Skelton also added a routine he had been performing since 1928. Originally called "Mellow Cigars", the skit entailed an announcer who became ill as he smoked his sponsor's product. Brown and Williamson, the makers of cigarettes, asked Skelton to change some aspects of the skit; he renamed the routine "Guzzler's Gin", where the announcer became inebriated while sampling and touting the imaginary sponsor's wares.[89] While the traditional radio program called for its cast to do an audience warm-up in preparation for the broadcast, Skelton did just the opposite. After the regular radio program had ended, the show's guests were treated to a post-program performance. He would then perform his "Guzzler's Gin" or any of more than 350 routines for those who had come to the radio show. He updated and revised his post-show routines as diligently as those for his radio program. As a result, studio audience tickets for Skelton's radio show were in high demand; there were times where up to 300 people needed to be turned away for lack of seats.[30][90]

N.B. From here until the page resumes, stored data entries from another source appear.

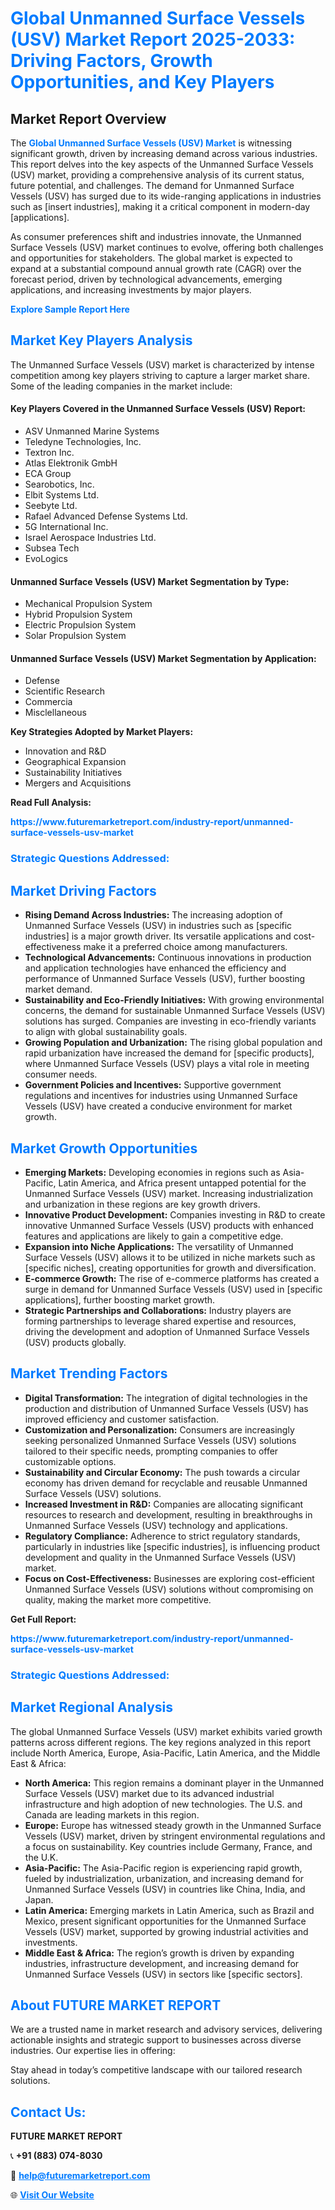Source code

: <h1 style="color: #007BFF;">Global Unmanned Surface Vessels (USV) Market Report 2025-2033: Driving Factors, Growth Opportunities, and Key Players</h1>

<section id="overview">
<h2>Market Report Overview</h2>
<p>The <a href="https://www.futuremarketreport.com/industry-report/unmanned-surface-vessels-usv-market" style="color: #007BFF; text-decoration: none;"><strong>Global Unmanned Surface Vessels (USV) Market</strong></a> is witnessing significant growth, driven by increasing demand across various industries. This report delves into the key aspects of the Unmanned Surface Vessels (USV) market, providing a comprehensive analysis of its current status, future potential, and challenges. The demand for Unmanned Surface Vessels (USV) has surged due to its wide-ranging applications in industries such as [insert industries], making it a critical component in modern-day [applications].</p>
<p>As consumer preferences shift and industries innovate, the Unmanned Surface Vessels (USV) market continues to evolve, offering both challenges and opportunities for stakeholders. The global market is expected to expand at a substantial compound annual growth rate (CAGR) over the forecast period, driven by technological advancements, emerging applications, and increasing investments by major players.</p>
</section>

<section id="overview">
<p><a href="https://www.futuremarketreport.com/request-sample/reportId=57776" style="color: #007BFF; text-decoration: none;"><strong>Explore Sample Report Here</strong></a></p>
</section>

<section id="key-players">
<h2 style="color: #007BFF;">Market Key Players Analysis</h2>
<p>The Unmanned Surface Vessels (USV) market is characterized by intense competition among key players striving to capture a larger market share. Some of the leading companies in the market include:</p>
<h4>Key Players Covered in the Unmanned Surface Vessels (USV) Report:</h4>
<ul><li>ASV Unmanned Marine Systems</li><li>Teledyne Technologies, Inc.</li><li>Textron Inc.</li><li>Atlas Elektronik GmbH</li><li>ECA Group</li><li>Searobotics, Inc.</li><li>Elbit Systems Ltd.</li><li>Seebyte Ltd.</li><li>Rafael Advanced Defense Systems Ltd.</li><li>5G International Inc.</li><li>Israel Aerospace Industries Ltd.</li><li>Subsea Tech</li><li>EvoLogics</li></ul>
<h4>Unmanned Surface Vessels (USV) Market Segmentation by Type:</h4>
<ul><li>Mechanical Propulsion System</li><li>Hybrid Propulsion System</li><li>Electric Propulsion System</li><li>Solar Propulsion System</li></ul>

<h4>Unmanned Surface Vessels (USV) Market Segmentation by Application:</h4>
<ul><li>Defense</li><li>Scientific Research</li><li>Commercia</li><li>Misclellaneous</li></ul>
<p><strong>Key Strategies Adopted by Market Players:</strong></p>
<ul>
<li>Innovation and R&D</li>
<li>Geographical Expansion</li>
<li>Sustainability Initiatives</li>
<li>Mergers and Acquisitions</li>
</ul>
</section>

<section>
<p><strong>Read Full Analysis: </strong></p><a href="https://www.futuremarketreport.com/industry-report/unmanned-surface-vessels-usv-market" style="color: #007BFF; text-decoration: none;"><strong>https://www.futuremarketreport.com/industry-report/unmanned-surface-vessels-usv-market</strong></a>
<h3 style="color: #007BFF;">Strategic Questions Addressed:</h3>
</section>

<section id="driving-factors">
<h2 style="color: #007BFF;">Market Driving Factors</h2>
<ul>
<li><strong>Rising Demand Across Industries:</strong> The increasing adoption of Unmanned Surface Vessels (USV) in industries such as [specific industries] is a major growth driver. Its versatile applications and cost-effectiveness make it a preferred choice among manufacturers.</li>
<li><strong>Technological Advancements:</strong> Continuous innovations in production and application technologies have enhanced the efficiency and performance of Unmanned Surface Vessels (USV), further boosting market demand.</li>
<li><strong>Sustainability and Eco-Friendly Initiatives:</strong> With growing environmental concerns, the demand for sustainable Unmanned Surface Vessels (USV) solutions has surged. Companies are investing in eco-friendly variants to align with global sustainability goals.</li>
<li><strong>Growing Population and Urbanization:</strong> The rising global population and rapid urbanization have increased the demand for [specific products], where Unmanned Surface Vessels (USV) plays a vital role in meeting consumer needs.</li>
<li><strong>Government Policies and Incentives:</strong> Supportive government regulations and incentives for industries using Unmanned Surface Vessels (USV) have created a conducive environment for market growth.</li>
</ul>
</section>

<section id="growth-opportunities">
<h2 style="color: #007BFF;">Market Growth Opportunities</h2>
<ul>
<li><strong>Emerging Markets:</strong> Developing economies in regions such as Asia-Pacific, Latin America, and Africa present untapped potential for the Unmanned Surface Vessels (USV) market. Increasing industrialization and urbanization in these regions are key growth drivers.</li>
<li><strong>Innovative Product Development:</strong> Companies investing in R&D to create innovative Unmanned Surface Vessels (USV) products with enhanced features and applications are likely to gain a competitive edge.</li>
<li><strong>Expansion into Niche Applications:</strong> The versatility of Unmanned Surface Vessels (USV) allows it to be utilized in niche markets such as [specific niches], creating opportunities for growth and diversification.</li>
<li><strong>E-commerce Growth:</strong> The rise of e-commerce platforms has created a surge in demand for Unmanned Surface Vessels (USV) used in [specific applications], further boosting market growth.</li>
<li><strong>Strategic Partnerships and Collaborations:</strong> Industry players are forming partnerships to leverage shared expertise and resources, driving the development and adoption of Unmanned Surface Vessels (USV) products globally.</li>
</ul>
</section>

<section id="trending-factors">
<h2 style="color: #007BFF;">Market Trending Factors</h2>
<ul>
<li><strong>Digital Transformation:</strong> The integration of digital technologies in the production and distribution of Unmanned Surface Vessels (USV) has improved efficiency and customer satisfaction.</li>
<li><strong>Customization and Personalization:</strong> Consumers are increasingly seeking personalized Unmanned Surface Vessels (USV) solutions tailored to their specific needs, prompting companies to offer customizable options.</li>
<li><strong>Sustainability and Circular Economy:</strong> The push towards a circular economy has driven demand for recyclable and reusable Unmanned Surface Vessels (USV) solutions.</li>
<li><strong>Increased Investment in R&D:</strong> Companies are allocating significant resources to research and development, resulting in breakthroughs in Unmanned Surface Vessels (USV) technology and applications.</li>
<li><strong>Regulatory Compliance:</strong> Adherence to strict regulatory standards, particularly in industries like [specific industries], is influencing product development and quality in the Unmanned Surface Vessels (USV) market.</li>
<li><strong>Focus on Cost-Effectiveness:</strong> Businesses are exploring cost-efficient Unmanned Surface Vessels (USV) solutions without compromising on quality, making the market more competitive.</li>
</ul>
</section>

<section>
<p><strong>Get Full Report: </strong></p><a href="https://www.futuremarketreport.com/industry-report/unmanned-surface-vessels-usv-market" style="color: #007BFF; text-decoration: none;"><strong>https://www.futuremarketreport.com/industry-report/unmanned-surface-vessels-usv-market</strong></a>
<h3 style="color: #007BFF;">Strategic Questions Addressed:</h3>
</section>


<section id="regional-analysis">
<h2 style="color: #007BFF;">Market Regional Analysis</h2>
<p>The global Unmanned Surface Vessels (USV) market exhibits varied growth patterns across different regions. The key regions analyzed in this report include North America, Europe, Asia-Pacific, Latin America, and the Middle East & Africa:</p>
<ul>
<li><strong>North America:</strong> This region remains a dominant player in the Unmanned Surface Vessels (USV) market due to its advanced industrial infrastructure and high adoption of new technologies. The U.S. and Canada are leading markets in this region.</li>
<li><strong>Europe:</strong> Europe has witnessed steady growth in the Unmanned Surface Vessels (USV) market, driven by stringent environmental regulations and a focus on sustainability. Key countries include Germany, France, and the U.K.</li>
<li><strong>Asia-Pacific:</strong> The Asia-Pacific region is experiencing rapid growth, fueled by industrialization, urbanization, and increasing demand for Unmanned Surface Vessels (USV) in countries like China, India, and Japan.</li>
<li><strong>Latin America:</strong> Emerging markets in Latin America, such as Brazil and Mexico, present significant opportunities for the Unmanned Surface Vessels (USV) market, supported by growing industrial activities and investments.</li>
<li><strong>Middle East & Africa:</strong> The region’s growth is driven by expanding industries, infrastructure development, and increasing demand for Unmanned Surface Vessels (USV) in sectors like [specific sectors].</li>
</ul>
</section>

<footer>
<h2 style="color: #007BFF;">About FUTURE MARKET REPORT</h2>
<p>We are a trusted name in market research and advisory services, delivering actionable insights and strategic support to businesses across diverse industries. Our expertise lies in offering:</p>

<p>Stay ahead in today’s competitive landscape with our tailored research solutions.</p>

<h2 style="color: #007BFF;">Contact Us:</h2>
<p><strong>FUTURE MARKET REPORT</strong></p>
<p>📞 <strong>+91 (883) 074-8030</strong></p>
<p>📧 <strong><a href="mailto:help@futuremarketreport.com" style="color: #007BFF;">help@futuremarketreport.com</a></strong></p>
<p>🌐 <strong><a href="https://www.futuremarketreport.com/" style="color: #007BFF;">Visit Our Website</a></strong></p>
</footer>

In 1942, Edna announced that she was leaving Skelton but would continue to manage his career and write material for him. He did not realize she was serious until Edna issued a statement about the impending divorce through NBC.[91] They were divorced in 1943, leaving the courtroom arm in arm.[92][93] The couple did not discuss the reasons for their divorce and Edna initially prepared to work as a script writer for other radio programs. When the divorce was finalized, she went to New York, leaving her former husband three fully prepared show scripts. Skelton and those associated with him sent telegrams and called her, asking her to come back to him in a professional capacity.[94][95][o] Edna remained the manager of the couple's funds because Skelton spent money too easily. An attempt at managing his own checking account that began with a $5,000 balance, ended five days later after a call to Edna saying the account was overdrawn. Skelton had a weekly allowance of $75, with Edna making investments for him, choosing real estate and other relatively stable assets.[30] She remained an advisor on his career until 1952, receiving a generous weekly salary for life for her efforts.[97]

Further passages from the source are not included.